PATH = 'datasets/cifar10/' # the script will create required directories
load_cifar10.maybe_download_and_extract(URL, PATH) 

In [None]:
CIFAR10_PATH = os.path.join(PATH, 'cifar-10-batches-py')
X_train, y_train, X_test, y_test = load_cifar10.load(CIFAR10_PATH) # load the entire data

# define a splitting for the data
num_training = 49000
num_validation = 1000
num_testing = 1000

# add a validation dataset for hyperparameter optimization
mask = range(num_training)
X_train = X_train[mask]
y_train = y_train[mask]
mask = range(num_validation)
X_val = X_test[mask]
y_val = y_test[mask]
mask = range(num_validation, num_validation+num_testing)
X_test = X_test[mask]
y_test = y_test[mask]

# float64
X_train = X_train.astype(np.float64)
X_val = X_val.astype(np.float64)
X_test = X_test.astype(np.float64)

# subtract the mean from all the images in the batch
mean_image = np.mean(X_train, axis=0)
X_train -= mean_image
X_val -= mean_image
X_test -= mean_image

# flatten all the images in the batch (make sure you understand why this is needed)
X_train = np.reshape(X_train, newshape=(X_train.shape[0], -1))
X_val = np.reshape(X_val, newshape=(X_val.shape[0], -1)) 
X_test = np.reshape(X_test, newshape=(X_test.shape[0], -1)) 

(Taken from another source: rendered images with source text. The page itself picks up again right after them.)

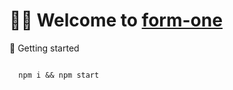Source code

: # 👋🏻 Welcome to [form-one](https://form-one.netlify.app)

<div class="space" />

<div class="subheading">🚀 Getting started</div>

<div class="space" />

```

  npm i && npm start

```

# add a bias term to all images in the batch
X_train = np.hstack([X_train, np.ones((X_train.shape[0], 1))]) 
X_val = np.hstack([X_val, np.ones((X_val.shape[0], 1))]) 
X_test = np.hstack([X_test, np.ones((X_test.shape[0], 1))]) 

print(X_train.shape)
print(X_val.shape)
print(X_test.shape)
classes = ['plane', 'car', 'bird', 'cat', 'deer', 'dog', 'frog', 'horse', 'ship', 'truck']

In [None]:
def get_batch(X, y, n):
    rand_items = np.random.randint(0, X.shape[0], size=n)
    images = X[rand_items]
    labels = y[rand_items]
    return X, y

def make_random_grid(x, y, n=4):
    rand_items = np.random.randint(0, x.shape[0], size=n)
    images = x[rand_items]
    labels = y[rand_items]
    grid = np.hstack((np.asarray((vec_2_img(i) + mean_image), dtype=np.int) for i in images))
    print(' '.join('%13s' % classes[labels[j]] for j in range(4)))
    return grid

def vec_2_img(x):
    x = np.reshape(x[:-1], (32, 32, 3))
    return x

X_batch, y_batch = get_batch(X_test, y_test, 4)
plt.imshow(make_random_grid(X_batch, y_batch));

Open the file `functions/classifier.py`. The constructor of the `LogisticRegression` class takes as input the dataset and labels in order to create appropriate parameters. Notice we are using the bias trick and only use the matrix `w` for convenience. Since we already have a (random) model, we can start predicting classes on images. Complete the method `predict` in the `LogisticRegression` class. **5 points**

In [None]:
from functions.classifier import LogisticRegression

classifier = LogisticRegression(X_train, y_train)
y_pred = classifier.predict(X_test)
X_batch, y_batch = get_batch(X_train, y_train, 4)
plt.imshow(make_random_grid(X_batch, y_batch));

In [None]:
print(' '.join('%13s' % classes[y_pred[j]] for j in range(4)))

In [None]:
print("model accuracy: ", classifier.calc_accuracy(X_train, y_train))

## Cross-entropy

Open the file `functions/losses.py`. Complete the function `softmax_loss_vectorized` using vectorized code. This function takes as input the weights `W`, data `X`, labels `y` and a regularization term `reg` and outputs the calculated loss as a single number and the gradients with respect to W. Don't forget the regularization. **5 points**

In [None]:
from functions.losses import softmax_loss_vectorized
W = np.random.randn(3073, 10) * 0.0001
loss_naive, grad_naive = softmax_loss_vectorized(W, X_val, y_val, 0.00000)
print ('loss: %f' % (loss_naive, ))
print ('sanity check: %f' % (-np.log(0.1))) # should be close but not the same

## Inline Question 1:
Why do we expect our loss to be close to -log(0.1)? **Explain briefly.**

**Your answer:** *Fill this in*

Use the following cell to test your implementation of the gradients.

In [None]:
from functions.losses import grad_check

loss, grad = softmax_loss_vectorized(W, X_val, y_val, 1)
f = lambda w: softmax_loss_vectorized(W, X_val, y_val, 1)[0]
grad_numerical = grad_check(f, W, grad, num_checks=10)

In [None]:
from functions.classifier import LogisticRegression

logistic = LogisticRegression(X_train, y_train)
loss_history = logistic.train(X_train, y_train, 
                         learning_rate=1e-7,
                         reg=5e4, 
                         num_iters=1500,
                         verbose=True)

In [None]:
plt.plot(loss_history)
plt.xlabel('Iteration number')
plt.ylabel('Loss value')
plt.show()

In [None]:
print("Training accuracy: ", logistic.calc_accuracy(X_train, y_train))
print("Testing accuracy: ", logistic.calc_accuracy(X_test, y_test))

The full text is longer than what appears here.